Maternal Health in Developing Caribbean and Latin American Populations


Charise Guidinger, RN BSN


Lisa Duggan, PhD, RN, FNP-BC


Nursing (College of Health, Education and Human Development)


Purpose: The objective of this paper is to complete an integrative literature review on maternal health in developing Caribbean and Latin American (CLA) nations, focusing on the disparities within the healthcare systems of these countries and the necessity for both maternal health awareness and promotion models. Methods: An integrative literature review search was conducted using EBSCO, Academic Search Complete, CINAHL, Medline Plus, PubMed, and Women’s Studies International indexes. Key phrases used were “maternal health,” “Latin American and Caribbean,” “healthcare access,” and “women’s health and developing countries.” Search results were refined for peer-reviewed journals, between the years 2005 and 2013, with regional selection of CLA nations, and articles pertaining to maternal and reproductive health.

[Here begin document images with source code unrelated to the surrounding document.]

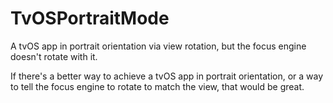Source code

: # TvOSPortraitMode
A tvOS app in portrait orientation via view rotation, but the focus engine doesn't rotate with it.

If there's a better way to achieve a tvOS app in portrait orientation, or a way to tell the focus engine to rotate to match the view, that would be great.
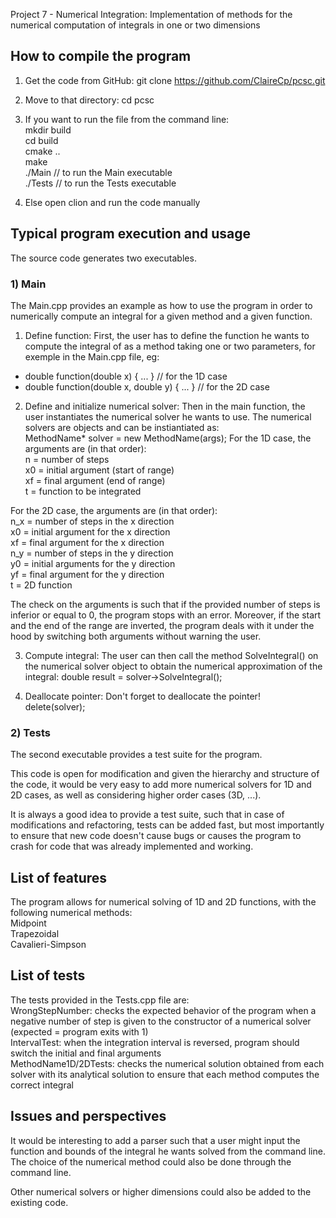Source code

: Project 7 - Numerical Integration: Implementation of methods for the numerical computation of integrals in one or two dimensions

## How to compile the program ##

1) Get the code from GitHub: git clone https://github.com/ClaireCp/pcsc.git

2) Move to that directory: cd pcsc

3) If you want to run the file from the command line: 
<br />	mkdir build
<br />	cd build
<br />	cmake ..
<br /> 	make
<br />	./Main   // to run the Main executable
<br />	./Tests  // to run the Tests executable

4) Else open clion and run the code manually


## Typical program execution and usage ##
The source code generates two executables.

### 1) Main ###
The Main.cpp provides an example as how to use the program in order to numerically compute an integral for a given method and a given function.

1) Define function: First, the user has to define the function he wants to compute the integral of as a method taking one or two parameters, for exemple in the Main.cpp file, eg:
* double function(double x) { ... } // for the 1D case
* double function(double x, double y) { ... } // for the 2D case

2) Define and initialize numerical solver: Then in the main function, the user instantiates the numerical solver he wants to use. The numerical solvers are objects and can be instiantiated as:
<br />	MethodName* solver = new MethodName(args);
For the 1D case, the arguments are (in that order):
<br />	n = number of steps
<br />	x0 = initial argument (start of range)
<br />	xf = final argument (end of range)
<br />	t = function to be integrated

For the 2D case, the arguments are (in that order):
<br />	n_x = number of steps in the x direction
<br />	x0 = initial argument for the x direction
<br />	xf = final argument for the x direction
<br />	n_y = number of steps in the y direction
<br />	y0 = initial arguments for the y direction
<br />	yf = final argument for the y direction
<br />	t = 2D function

The check on the arguments is such that if the provided number of steps is inferior or equal to 0, the program stops with an error. Moreover, if the start and the end of the range are inverted, the  program deals with it under the hood by switching both arguments without warning the user.

3) Compute integral: The user can then call the method SolveIntegral() on the numerical solver object to obtain the numerical approximation of the integral:
	double result = solver->SolveIntegral();

4) Deallocate pointer: Don't forget to deallocate the pointer!
<br />	delete(solver);

### 2) Tests ###
The second executable provides a test suite for the program.

This code is open for modification and given the hierarchy and structure of the code, it would be very easy to add more numerical solvers for 1D and 2D cases, as well as considering higher order cases (3D, ...). 

It is always a good idea to provide a test suite, such that in case of modifications and refactoring, tests can be added fast, but most importantly to ensure that new code doesn't cause bugs or causes the program to crash for code that was already implemented and working.


## List of features ##
The program allows for numerical solving of 1D and 2D functions, with the following numerical methods:
<br />	Midpoint
<br />	Trapezoidal
<br />	Cavalieri-Simpson

## List of tests ##
The tests provided in the Tests.cpp file are:
<br />	WrongStepNumber: checks the expected behavior of the program when a negative number of step is given to the constructor of a numerical solver (expected = program exits with 1)
<br />	IntervalTest: when the integration interval is reversed, program should switch the initial and final arguments
<br />	MethodName1D/2DTests: checks the numerical solution obtained from each solver with its analytical solution to ensure that each method computes the correct integral

## Issues and perspectives ##
It would be interesting to add a parser such that a user might input the function and bounds of the integral he wants solved from the command line. The choice of the numerical method could also be done through the command line.

Other numerical solvers or higher dimensions could also be added to the existing code.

Fifteen articles were selected and reviewed for synthesis. Results: Using Madeline Leininger\\\'s Transcultural Nursing Theory, the articles were grouped into three categories: contextual factors affecting the healthcare in CLA populations, income-based disparities in women’s health among CLA populations, and specific maternal health issues among this population. Conclusions: Implications for nursing education, research, policy, and practice are discussed based on the literature review. As advanced practice nurses strive to improve maternal health in CLA, maternal health awareness will increase both regionally and globally.